Geronimo and I started the trail together that morning. It was near 8 but the sun had just breached into Rock Gap Shelter.
If I remember right there was stillness around the shelter that caused me to fill uneasy. Most mornings were filled with birds waking and chirping, but not there in Rock Gap it was quiet. All accept for wind moving the canopy over us. It rustled slowly at the same beat of a rocking ship.
My Awol had a warning that made Geronimo and I paranoid as we climbed the side trail out of the gap. “White blazes on the north side of the trees are identical to the blazes on the south side. Make sure you are heading in the right direction, especially when sleepily leaving shelters in the morning.” It being 6 nights without sleep I didn’t trust my judgement, so I let Geronimo check my compass once we started the AT.

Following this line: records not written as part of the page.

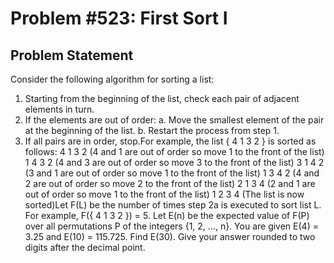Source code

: # Problem #523: First Sort I 

## Problem Statement 

Consider the following algorithm for sorting a list:
1. Starting from the beginning of the list, check each pair of adjacent elements in turn.
2. If the elements are out of order:
a. Move the smallest element of the pair at the beginning of the list.
b. Restart the process from step 1.
3. If all pairs are in order, stop.For example, the list { 4 1 3 2 } is sorted as follows:
4 1 3 2  (4 and 1 are out of order so move 1 to the front of the list)
1 4 3 2  (4 and 3 are out of order so move 3 to the front of the list)
3 1 4 2  (3 and 1 are out of order so move 1 to the front of the list)
1 3 4 2  (4 and 2 are out of order so move 2 to the front of the list)
2 1 3 4  (2 and 1 are out of order so move 1 to the front of the list)
1 2 3 4  (The list is now sorted)Let F(L) be the number of times step 2a is executed to sort list L. For example, F({ 4 1 3 2 }) = 5.
Let E(n) be the expected value of F(P) over all permutations P of the integers {1, 2, ..., n}.
You are given E(4) = 3.25 and E(10) = 115.725.
Find E(30). Give your answer rounded to two digits after the decimal point.
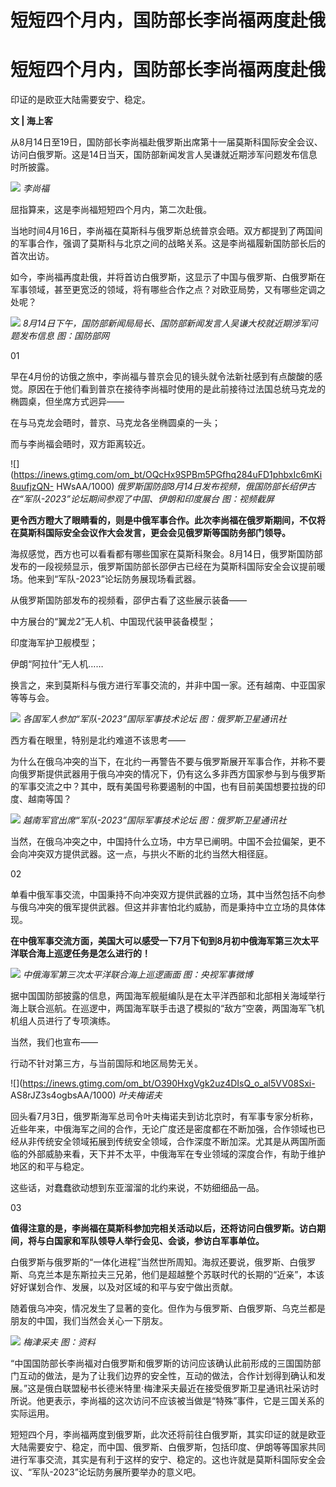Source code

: # 短短四个月内，国防部长李尚福两度赴俄

# 短短四个月内，国防部长李尚福两度赴俄

印证的是欧亚大陆需要安宁、稳定。

**文 | 海上客**

从8月14日至19日，国防部长李尚福赴俄罗斯出席第十一届莫斯科国际安全会议、访问白俄罗斯。这是14日当天，国防部新闻发言人吴谦就近期涉军问题发布信息时所披露。

![](https://inews.gtimg.com/om_bt/OlkObGg400RHQM9gwCIT7D5g0SIv8xJWNpzOhUR3D0fh8AA/1000)
_李尚福_

屈指算来，这是李尚福短短四个月内，第二次赴俄。

当地时间4月16日，李尚福在莫斯科与俄罗斯总统普京会晤。双方都提到了两国间的军事合作，强调了莫斯科与北京之间的战略关系。这是李尚福履新国防部长后的首次出访。

如今，李尚福再度赴俄，并将首访白俄罗斯，这显示了中国与俄罗斯、白俄罗斯在军事领域，甚至更宽泛的领域，将有哪些合作之点？对欧亚局势，又有哪些定调之处呢？

![](https://inews.gtimg.com/om_bt/O0uUHP2KObeAyCvgVYtnq2VAuiD2wn160hQ4SIREtvTAwAA/1000)
_8月14日下午，国防部新闻局局长、国防部新闻发言人吴谦大校就近期涉军问题发布信息 图：国防部网_

01

早在4月份的访俄之旅中，李尚福与普京会见的镜头就令法新社感到有点酸酸的感觉。原因在于他们看到普京在接待李尚福时使用的是此前接待过法国总统马克龙的椭圆桌，但坐席方式迥异——

在与马克龙会晤时，普京、马克龙各坐椭圆桌的一头；

而与李尚福会晤时，双方距离较近。

![](https://inews.gtimg.com/om_bt/OQcHx9SPBm5PGfhq284uFD1phbxIc6mKi8uufjzQN-
HWsAA/1000) _俄罗斯国防部8月14日发布视频，俄国防部长绍伊古在“军队-2023”论坛期间参观了中国、伊朗和印度展台 图：视频截屏_

**更令西方瞪大了眼睛看的，则是中俄军事合作。此次李尚福在俄罗斯期间，不仅将在莫斯科国际安全会议作大会发言，更会会见俄罗斯等国防务部门领导。**

海叔感觉，西方也可以看看都有哪些国家在莫斯科聚会。8月14日，俄罗斯国防部发布的一段视频显示，俄罗斯国防部长邵伊古已经在为莫斯科国际安全会议提前暖场。他来到“军队-2023”论坛防务展现场看武器。

从俄罗斯国防部发布的视频看，邵伊古看了这些展示装备——

中方展台的“翼龙2”无人机、中国现代装甲装备模型；

印度海军护卫舰模型；

伊朗“阿拉什”无人机……

换言之，来到莫斯科与俄方进行军事交流的，并非中国一家。还有越南、中亚国家等等与会。

![](https://inews.gtimg.com/om_bt/Os3RIKd2VoPecharNNpeTGP8aTDdXQ08BJoMua55DGYesAA/1000)
_各国军人参加“军队-2023”国际军事技术论坛 图：俄罗斯卫星通讯社_

西方看在眼里，特别是北约难道不该思考——

为什么在俄乌冲突的当下，在北约一再警告不要与俄罗斯展开军事合作，并称不要向俄罗斯提供武器用于俄乌冲突的情况下，仍有这么多非西方国家参与到与俄罗斯的军事交流之中？其中，既有美国号称要遏制的中国，也有目前美国想要拉拢的印度、越南等国？

![](https://inews.gtimg.com/om_bt/OEIewPXdzT_F55iaBI6-2kSqK04ek_KFwCNQr7L3QyhUwAA/1000)
_越南军官出席“军队-2023”国际军事技术论坛 图：俄罗斯卫星通讯社_

当然，在俄乌冲突之中，中国持什么立场，中方早已阐明。中国不会拉偏架，更不会向冲突双方提供武器。这一点，与拱火不断的北约当然大相径庭。

02

单看中俄军事交流，中国秉持不向冲突双方提供武器的立场，其中当然包括不向参与俄乌冲突的俄军提供武器。但这并非害怕北约威胁，而是秉持中立立场的具体体现。

**在中俄军事交流方面，美国大可以感受一下7月下旬到8月初中俄海军第三次太平洋联合海上巡逻任务是怎么进行的！**

![](https://inews.gtimg.com/om_bt/OtvKMScHjROIKdGgCM2c-viqYJtGomuBwV7AASewVFXogAA/1000)
_中俄海军第三次太平洋联合海上巡逻画面 图：央视军事微博_

据中国国防部披露的信息，两国海军舰艇编队是在太平洋西部和北部相关海域举行海上联合巡航。在巡逻中，两国海军联手击退了模拟的“敌方”空袭，两国海军飞机机组人员进行了专项演练。

当然，我们也宣布——

行动不针对第三方，与当前国际和地区局势无关。

![](https://inews.gtimg.com/om_bt/O390HxgVgk2uz4DIsQ_o_al5VV08Sxi-
AS8rJZ3s4ogbsAA/1000) _叶夫梅诺夫_

回头看7月3日，俄罗斯海军总司令叶夫梅诺夫到访北京时，有军事专家分析称，近些年来，中俄海军之间的合作，无论广度还是密度都在不断加强，合作领域也已经从非传统安全领域拓展到传统安全领域，合作深度不断加深。尤其是从两国所面临的外部威胁来看，天下并不太平，中俄海军在专业领域的深度合作，有助于维护地区的和平与稳定。

这些话，对蠢蠢欲动想到东亚溜溜的北约来说，不妨细细品一品。

03

**值得注意的是，李尚福在莫斯科参加完相关活动以后，还将访问白俄罗斯。访白期间，将与白国家和军队领导人举行会见、会谈，参访白军事单位。**

白俄罗斯与俄罗斯的“一体化进程”当然世所周知。海叔还要说，俄罗斯、白俄罗斯、乌克兰本是东斯拉夫三兄弟，他们是超越整个苏联时代的长期的“近亲”，本该好好谋划合作、发展，以及对区域的和平与安宁做出贡献。

随着俄乌冲突，情况发生了显著的变化。但作为与俄罗斯、白俄罗斯、乌克兰都是朋友的中国，我们当然会关心一下朋友。

![](https://inews.gtimg.com/om_bt/OUXSorxqOyj2luGc9PmJNkCdAC1pT7JW0NfGu8cDMdz8MAA/1000)
_梅津采夫 图：资料_

“中国国防部长李尚福对白俄罗斯和俄罗斯的访问应该确认此前形成的三国国防部门互动的做法，是为了让我们边界的安全性，互动的做法，合作计划得到确认和发展。”这是俄白联盟秘书长德米特里·梅津采夫最近在接受俄罗斯卫星通讯社采访时所说。他更表示，李尚福的这次访问不应该被当做是“特殊”事件，它是三国关系的实际运用。

短短四个月，李尚福两度到俄罗斯，此次还将前往白俄罗斯，其实印证的就是欧亚大陆需要安宁、稳定，而中国、俄罗斯、白俄罗斯，包括印度、伊朗等等国家共同进行军事交流，其实是有利于这样的安宁、稳定的。这也许就是莫斯科国际安全会议、“军队-2023”论坛防务展所要举办的意义吧。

“Due north, check and go.” He said cheerfully
We made quick work of the first 3.8 miles to Winding Stair Gap, where on week days you could get a cheap shuttle into Franklin NC. There was a father son duo waiting on a shuttle (not a cheap one) at the gap. They offered us to join them. It would make the ride cheaper.
If not for Geronimo I would have gone into Franklin, although I’m glad I didn’t, and saved money for the NOC.
Geronimo and I did not take the side trail to summit Siler Bald. We knew that we would get plenty of a view when we reached Wayah Bald. This was six miles away. And my knee began to swell again as we descended.
“Shit I’d say I’m off to a good start man! Between no sleep and this knee I’d say Katahaden in 5 months.” I said with a smile and popping a couple of Aleve.
“5 months is the average time there’s nothing wrong with that.”
“Yeah well it’s not the time I’ve got. Gotta make my hike in 3 no more than 3 and a half.”
“Yeah I’m yo-yoing so that’s the time frame I’m making it in.”
“Yeah well don’t let me slow you down.”
“You’re not so far we’re on pace, as long as we hit plus 25 regularly in VA.”
“I didn’t think I’d be hitting 25’s this early to tell the truth.”
“It’s not that hard you just got to put in a full day of hiking.”
“Are you still planning stopping at Cold Spring Shelter tonight then 12 to the NOC tomorrow?”
“Yeah that’s was our plan last night can your knee make it?”
“Sure why not.” I said confidently as a scam artist.
I had seen Wayah Bald before but not the back parking area, and it surprised me how popular a destination it was. It was a Saturday and a church was having a pick neck at the tower.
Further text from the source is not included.